Athena Devlin, a professor of women’s and American studies at St. Francis College in Brooklyn and the mother of two children, said that her son, Elias, a kindergartner, still watched quite a bit of public television, including shows like “Wild Kratts” and “Dino Dan,” and that she has been impressed by the detailed facts he learns.

But her daughter, Laura, a fourth grader, prefers shows like “Jessie” on the Disney Channel or “Total Drama Island” on the Cartoon Network, which Professor Devlin sees as the preteen equivalent of her own addiction to “Scandal.”

“I feel like with the educational content of television, the bottom drops out of it after age 5 or 6,” she said. “It’s a bummer, and I’ve looked out for it.”

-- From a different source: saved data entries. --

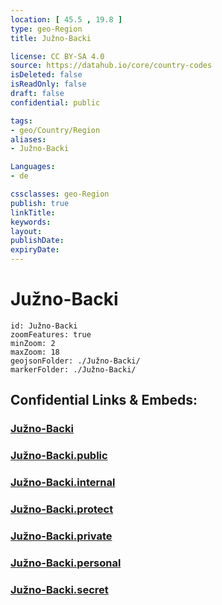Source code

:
 ```yaml
---
location: [ 45.5 , 19.8 ] 
type: geo-Region
title: Južno-Backi

license: CC BY-SA 4.0
source: https://datahub.io/core/country-codes
isDeleted: false
isReadOnly: false
draft: false
confidential: public

tags:
- geo/Country/Region
aliases:
- Južno-Backi

Languages:
- de

cssclasses: geo-Region
publish: true
linkTitle: 
keywords: 
layout: 
publishDate: 
expiryDate: 
---
```


# Južno-Backi

```leaflet
id: Južno-Backi
zoomFeatures: true 
minZoom: 2 
maxZoom: 18
geojsonFolder: ./Južno-Backi/
markerFolder: ./Južno-Backi/
```


## Confidential Links & Embeds: 

### [Južno-Backi](/_Standards/Earth/Continent/Europe/Europe~South/Serbia/districts~Serbia/Južno-Backi.md) 

### [Južno-Backi.public](/_public/Earth/Continent/Europe/Europe~South/Serbia/districts~Serbia/Južno-Backi.public.md) 

### [Južno-Backi.internal](/_internal/Earth/Continent/Europe/Europe~South/Serbia/districts~Serbia/Južno-Backi.internal.md) 

### [Južno-Backi.protect](/_protect/Earth/Continent/Europe/Europe~South/Serbia/districts~Serbia/Južno-Backi.protect.md) 

### [Južno-Backi.private](/_private/Earth/Continent/Europe/Europe~South/Serbia/districts~Serbia/Južno-Backi.private.md) 

### [Južno-Backi.personal](/_personal/Earth/Continent/Europe/Europe~South/Serbia/districts~Serbia/Južno-Backi.personal.md) 

### [Južno-Backi.secret](/_secret/Earth/Continent/Europe/Europe~South/Serbia/districts~Serbia/Južno-Backi.secret.md)

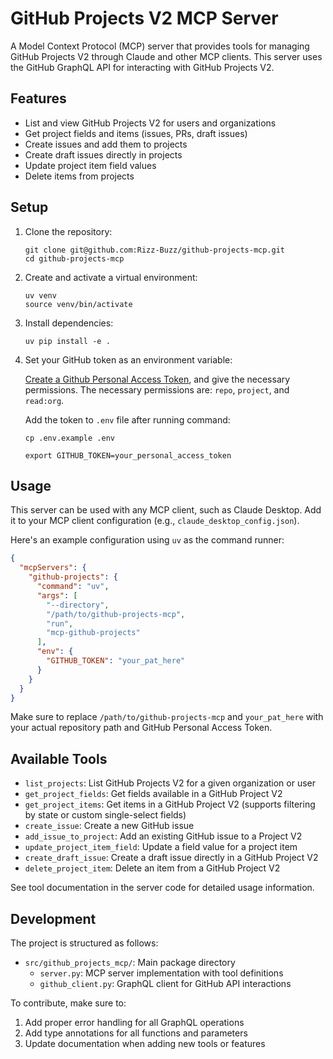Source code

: # GitHub Projects V2 MCP Server

A Model Context Protocol (MCP) server that provides tools for managing GitHub
Projects V2 through Claude and other MCP clients. This server uses the GitHub
GraphQL API for interacting with GitHub Projects V2.

## Features

- List and view GitHub Projects V2 for users and organizations
- Get project fields and items (issues, PRs, draft issues)
- Create issues and add them to projects
- Create draft issues directly in projects
- Update project item field values
- Delete items from projects

## Setup

1. Clone the repository:

   ```
   git clone git@github.com:Rizz-Buzz/github-projects-mcp.git
   cd github-projects-mcp
   ```

2. Create and activate a virtual environment:

   ```
   uv venv
   source venv/bin/activate
   ```

3. Install dependencies:

   ```
   uv pip install -e .
   ```

4. Set your GitHub token as an environment variable:

   [Create a Github Personal Access Token](https://github.com/settings/personal-access-tokens/new), and give the necessary permissions.
   The necessary permissions are: `repo`, `project`, and `read:org`.

   Add the token to `.env` file after running command:

   ```
   cp .env.example .env
   ```

   ```
   export GITHUB_TOKEN=your_personal_access_token
   ```

## Usage

This server can be used with any MCP client, such as Claude Desktop. Add it to
your MCP client configuration (e.g., `claude_desktop_config.json`).

Here's an example configuration using `uv` as the command runner:

```json
{
  "mcpServers": {
    "github-projects": {
      "command": "uv",
      "args": [
        "--directory",
        "/path/to/github-projects-mcp",
        "run",
        "mcp-github-projects"
      ],
      "env": {
        "GITHUB_TOKEN": "your_pat_here"
      }
    }
  }
}
```

Make sure to replace `/path/to/github-projects-mcp` and `your_pat_here` with
your actual repository path and GitHub Personal Access Token.

## Available Tools

- `list_projects`: List GitHub Projects V2 for a given organization or user
- `get_project_fields`: Get fields available in a GitHub Project V2
- `get_project_items`: Get items in a GitHub Project V2 (supports filtering by
  state or custom single-select fields)
- `create_issue`: Create a new GitHub issue
- `add_issue_to_project`: Add an existing GitHub issue to a Project V2
- `update_project_item_field`: Update a field value for a project item
- `create_draft_issue`: Create a draft issue directly in a GitHub Project V2
- `delete_project_item`: Delete an item from a GitHub Project V2

See tool documentation in the server code for detailed usage information.

## Development

The project is structured as follows:

- `src/github_projects_mcp/`: Main package directory
  - `server.py`: MCP server implementation with tool definitions
  - `github_client.py`: GraphQL client for GitHub API interactions

To contribute, make sure to:

1. Add proper error handling for all GraphQL operations
2. Add type annotations for all functions and parameters
3. Update documentation when adding new tools or features
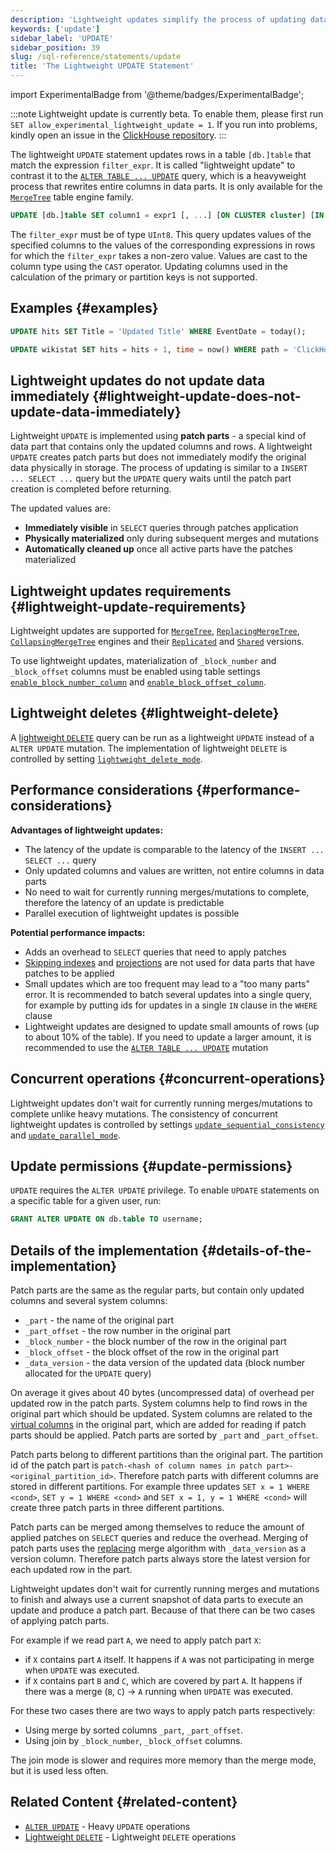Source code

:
 ```yaml
---
description: 'Lightweight updates simplify the process of updating data in the database using patch parts.'
keywords: ['update']
sidebar_label: 'UPDATE'
sidebar_position: 39
slug: /sql-reference/statements/update
title: 'The Lightweight UPDATE Statement'
---
```


import ExperimentalBadge from '@theme/badges/ExperimentalBadge';

<ExperimentalBadge/>

:::note
Lightweight update is currently beta.
To enable them, please first run `SET allow_experimental_lightweight_update = 1`.
If you run into problems, kindly open an issue in the [ClickHouse repository](https://github.com/clickhouse/clickhouse/issues).
:::

The lightweight `UPDATE` statement updates rows in a table `[db.]table` that match the expression `filter_expr`.
It is called "lightweight update" to contrast it to the [`ALTER TABLE ... UPDATE`](/sql-reference/statements/alter/update) query, which is a heavyweight process that rewrites entire columns in data parts.
It is only available for the [`MergeTree`](/engines/table-engines/mergetree-family/mergetree) table engine family.

```sql
UPDATE [db.]table SET column1 = expr1 [, ...] [ON CLUSTER cluster] [IN PARTITION partition_expr] WHERE filter_expr;
```

The `filter_expr` must be of type `UInt8`. This query updates values of the specified columns to the values of the corresponding expressions in rows for which the `filter_expr` takes a non-zero value.
Values are cast to the column type using the `CAST` operator. Updating columns used in the calculation of the primary or partition keys is not supported.

## Examples {#examples}

```sql
UPDATE hits SET Title = 'Updated Title' WHERE EventDate = today();

UPDATE wikistat SET hits = hits + 1, time = now() WHERE path = 'ClickHouse';
```

## Lightweight updates do not update data immediately {#lightweight-update-does-not-update-data-immediately}

Lightweight `UPDATE` is implemented using **patch parts** - a special kind of data part that contains only the updated columns and rows.
A lightweight `UPDATE` creates patch parts but does not immediately modify the original data physically in storage.
The process of updating is similar to a `INSERT ... SELECT ...` query but the `UPDATE` query waits until the patch part creation is completed before returning.

The updated values are:
   - **Immediately visible** in `SELECT` queries through patches application
   - **Physically materialized** only during subsequent merges and mutations
   - **Automatically cleaned up** once all active parts have the patches materialized

## Lightweight updates requirements {#lightweight-update-requirements}

Lightweight updates are supported for [`MergeTree`](/engines/table-engines/mergetree-family/mergetree), [`ReplacingMergeTree`](/engines/table-engines/mergetree-family/replacingmergetree), [`CollapsingMergeTree`](/engines/table-engines/mergetree-family/collapsingmergetree) engines and their [`Replicated`](/engines/table-engines/mergetree-family/replication.md) and [`Shared`](/cloud/reference/shared-merge-tree) versions.

To use lightweight updates, materialization of `_block_number` and `_block_offset` columns must be enabled using table settings [`enable_block_number_column`](/operations/settings/merge-tree-settings#enable_block_number_column) and [`enable_block_offset_column`](/operations/settings/merge-tree-settings#enable_block_offset_column).

## Lightweight deletes {#lightweight-delete}

A [lightweight `DELETE`](/sql-reference/statements/delete) query can be run as a lightweight `UPDATE` instead of a `ALTER UPDATE` mutation. The implementation of lightweight `DELETE` is controlled by setting [`lightweight_delete_mode`](/operations/settings/settings#lightweight_delete_mode).

## Performance considerations {#performance-considerations}

**Advantages of lightweight updates:**
   - The latency of the update is comparable to the latency of the `INSERT ... SELECT ...` query
   - Only updated columns and values are written, not entire columns in data parts
   - No need to wait for currently running merges/mutations to complete, therefore the latency of an update is predictable
   - Parallel execution of lightweight updates is possible

**Potential performance impacts:**
   - Adds an overhead to `SELECT` queries that need to apply patches
   - [Skipping indexes](/engines/table-engines/mergetree-family/mergetree.md#table_engine-mergetree-data_skipping-indexes) and [projections](/engines/table-engines/mergetree-family/mergetree.md/#projections) are not used for data parts that have patches to be applied
   - Small updates which are too frequent may lead to a "too many parts" error. It is recommended to batch several updates into a single query, for example by putting ids for updates in a single `IN` clause in the `WHERE` clause
   - Lightweight updates are designed to update small amounts of rows (up to about 10% of the table). If you need to update a larger amount, it is recommended to use the [`ALTER TABLE ... UPDATE`](/sql-reference/statements/alter/update) mutation

## Concurrent operations {#concurrent-operations}

Lightweight updates don't wait for currently running merges/mutations to complete unlike heavy mutations.
The consistency of concurrent lightweight updates is controlled by settings [`update_sequential_consistency`](/operations/settings/settings#update_sequential_consistency) and [`update_parallel_mode`](/operations/settings/settings#update_parallel_mode).

## Update permissions {#update-permissions}

`UPDATE` requires the `ALTER UPDATE` privilege. To enable `UPDATE` statements on a specific table for a given user, run:

```sql
GRANT ALTER UPDATE ON db.table TO username;
```

## Details of the implementation {#details-of-the-implementation}

Patch parts are the same as the regular parts, but contain only updated columns and several system columns:
  - `_part` - the name of the original part
  - `_part_offset` - the row number in the original part
  - `_block_number` - the block number of the row in the original part
  - `_block_offset` - the block offset of the row in the original part
  - `_data_version` - the data version of the updated data (block number allocated for the `UPDATE` query)

On average it gives about 40 bytes (uncompressed data) of overhead per updated row in the patch parts.
System columns help to find rows in the original part which should be updated.
System columns are related to the [virtual columns](/engines/table-engines/mergetree-family/mergetree.md/#virtual-columns) in the original part, which are added for reading if patch parts should be applied.
Patch parts are sorted by `_part` and `_part_offset`.

Patch parts belong to different partitions than the original part.
The partition id of the patch part is `patch-<hash of column names in patch part>-<original_partition_id>`.
Therefore patch parts with different columns are stored in different partitions.
For example three updates `SET x = 1 WHERE <cond>`, `SET y = 1 WHERE <cond>` and `SET x = 1, y = 1 WHERE <cond>` will create three patch parts in three different partitions.

Patch parts can be merged among themselves to reduce the amount of applied patches on `SELECT` queries and reduce the overhead. Merging of patch parts uses the [replacing](/engines/table-engines/mergetree-family/replacingmergetree) merge algorithm with `_data_version` as a version column.
Therefore patch parts always store the latest version for each updated row in the part.

Lightweight updates don't wait for currently running merges and mutations to finish and always use a current snapshot of data parts to execute an update and produce a patch part.
Because of that there can be two cases of applying patch parts.

For example if we read part `A`, we need to apply patch part `X`:
   - if `X` contains part `A` itself. It happens if `A` was not participating in merge when `UPDATE` was executed.
   - if `X` contains part `B` and `C`, which are covered by part `A`. It happens if there was a merge (`B`, `C`) -> `A` running when `UPDATE` was executed.

For these two cases there are two ways to apply patch parts respectively:
   - Using merge by sorted columns `_part`, `_part_offset`.
   - Using join by `_block_number`, `_block_offset` columns.

The join mode is slower and requires more memory than the merge mode, but it is used less often.

## Related Content {#related-content}

- [`ALTER UPDATE`](/sql-reference/statements/alter/update) - Heavy `UPDATE` operations
- [Lightweight `DELETE`](/sql-reference/statements/delete) - Lightweight `DELETE` operations

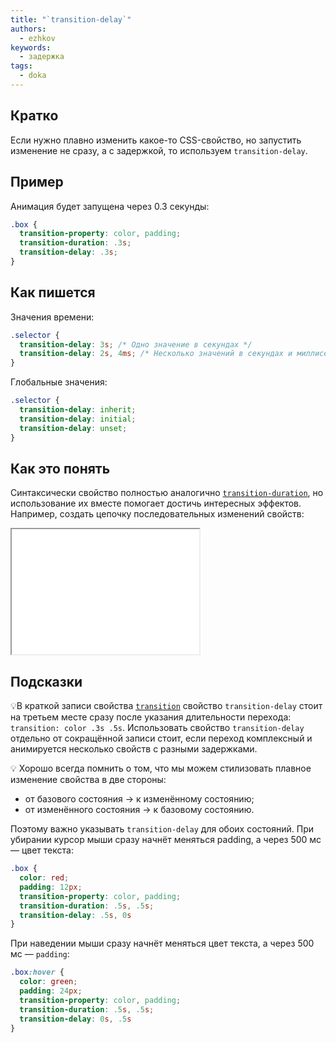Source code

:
 ```yaml
---
title: "`transition-delay`"
authors:
  - ezhkov
keywords:
  - задержка
tags:
  - doka
---
```


## Кратко

Если нужно плавно изменить какое-то CSS-свойство, но запустить изменение не сразу, а с задержкой, то используем `transition-delay`.

## Пример

Анимация будет запущена через 0.3 секунды:

```css
.box {
  transition-property: color, padding;
  transition-duration: .3s;
  transition-delay: .3s;
}
```

## Как пишется

Значения времени:

```css
.selector {
  transition-delay: 3s; /* Одно значение в секундах */
  transition-delay: 2s, 4ms; /* Несколько значений в секундах и миллисекундах */
}
```

Глобальные значения:

```css
.selector {
  transition-delay: inherit;
  transition-delay: initial;
  transition-delay: unset;
}
```

## Как это понять

Синтаксически свойство полностью аналогично [`transition-duration`](/css/transition-duration), но использование их вместе помогает достичь интересных эффектов. Например, создать цепочку последовательных изменений свойств:

<iframe title="Кнопка с трансформацией по наведению" src="demos/button-transform/" height="200" sandbox></iframe>

## Подсказки

💡В краткой записи свойства [`transition`](/css/transition) свойство `transition-delay` стоит на третьем месте сразу после указания длительности перехода: `transition: color .3s .5s`. Использовать свойство `transition-delay` отдельно от сокращённой записи стоит, если переход комплексный и анимируется несколько свойств с разными задержками.

💡 Хорошо всегда помнить о том, что мы можем стилизовать плавное изменение свойства в две стороны:

- от базового состояния → к изменённому состоянию;
- от изменённого состояния → к базовому состоянию.

Поэтому важно указывать `transition-delay` для обоих состояний. При убирании курсор мыши сразу начнёт меняться padding, а через 500 мс — цвет текста:

```css
.box {
  color: red;
  padding: 12px;
  transition-property: color, padding;
  transition-duration: .5s, .5s;
  transition-delay: .5s, 0s
}
```

При наведении мыши сразу начнёт меняться цвет текста, а через 500 мс — `padding`:

```css
.box:hover {
  color: green;
  padding: 24px;
  transition-property: color, padding;
  transition-duration: .5s, .5s;
  transition-delay: 0s, .5s
}
```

She said that when playing games, her daughter liked Wizard101, while both children gravitated toward Fruit Ninja or Clumsy Ninja, whose educational value Professor Devlin does not rate highly.

“It would be nice if they could get pleasure out of something that also taught them something,” she said.

According to the survey, 2- to 4-year-olds spent a little over two hours a day on screen, with one hour and 16 minutes of educational time, while 8- to 10-year-olds spent more than two and a half hours a day on screen, but only 42 minutes was considered educational. The survey was based on interviews with 1,577 parents and conducted online from June 28 to July 24 by GfK, a research company.

The survey allowed parents to assess whether a game or program taught social and emotional skills, as well as cognitive learning related to vocabulary, math or science.

The survey said lower-income families reported that their children spent more time with educational programming on screen than middle-income and higher-income families did. Families earning less than $25,000 said 57 percent of their children’s screen time was educational, while families earning $50,000 to $99,000 said it was 38 percent.

Michael H. Levine, the executive director of the Joan Ganz Cooney Center, said that particularly for the most vulnerable children who might falter in their academic careers, “we need to have a better balance in the way these media are used.”

Vicki Rideout, who wrote the report, said that with teachers seizing on digital media as a new way to ignite children’s interest at school, more needed to be done to ensure that out-of-school screen activities were not only educational but of high quality.

“It’s far too easy for the best stuff only to be available for the kids who already have many opportunities,” said Ms. Rideout, “and to flip into content that has the gloss of education on it, without the substance, for the kids who are in need.”

Michael Thornton, a second-grade teacher at Meriwether Lewis Elementary School in Charlottesville, Va., and the father of three children under 6, said parents were increasingly asking him for referrals to educational apps, like Geared and Glass Tower, for teaching math and spatial recognition skills, and Chicktionary, for vocabulary.

But, he acknowledged, “you have to really take your time to search through them.”